Stored data:

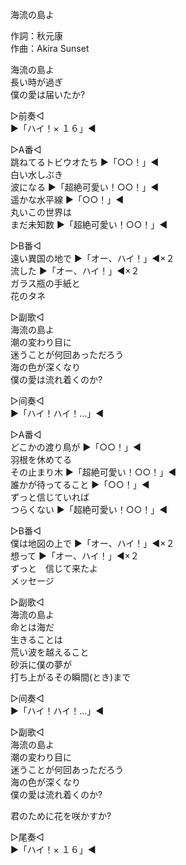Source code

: 海流の島よ  
  
作詞：秋元康  
作曲：Akira Sunset  
  
海流の島よ  
長い時が過ぎ  
僕の愛は届いたか?  
  
▷前奏◁  
▶「ハイ！× １６」◀   
  
▷A番◁  
跳ねてるトビウオたち ▶「○○！」◀   
白い水しぶき  
波になる ▶「超絶可愛い！○○！」◀   
遥かな水平線 ▶「○○！」◀   
丸いこの世界は  
まだ未知数 ▶「超絶可愛い！○○！」◀   
  
▷B番◁  
遠い異国の地で ▶「オー、ハイ！」◀×２   
流した ▶「オー、ハイ！」◀×２   
ガラス瓶の手紙と  
花のタネ  
  
▷副歌◁  
海流の島よ  
潮の変わり目に  
迷うことが何回あっただろう  
海の色が深くなり  
僕の愛は流れ着くのか?  
  
▷间奏◁  
▶「ハイ！ハイ！…」◀    
  
▷A番◁  
どこかの渡り鳥が ▶「○○！」◀   
羽根を休めてる  
その止まり木 ▶「超絶可愛い！○○！」◀   
誰かが待ってること ▶「○○！」◀   
ずっと信じていれば  
つらくない ▶「超絶可愛い！○○！」◀   
  
▷B番◁  
僕は地図の上で ▶「オー、ハイ！」◀×２   
想って ▶「オー、ハイ！」◀×２   
ずっと　信じて来たよ  
メッセージ  
  
▷副歌◁  
海流の島よ  
命とは海だ  
生きることは  
荒い波を越えること  
砂浜に僕の夢が  
打ち上がるその瞬間(とき)まで  
  
▷间奏◁  
▶「ハイ！ハイ！…」◀   
  
▷副歌◁  
海流の島よ  
潮の変わり目に  
迷うことが何回あっただろう  
海の色が深くなり  
僕の愛は流れ着くのか?  
  
君のために花を咲かすか?  
  
▷尾奏◁  
▶「ハイ！× １６」◀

▶ _AIM OF THE TASK_
Lines above with the string "超絶可愛い" need to be found and copied.

▶ _ANSWER TO THIS PROBLEM_
波になる ▶「超絶可愛い！○○！」◀   
まだ未知数 ▶「超絶可愛い！○○！」◀   
その止まり木 ▶「超絶可愛い！○○！」◀   
つらくない ▶「超絶可愛い！○○！」◀   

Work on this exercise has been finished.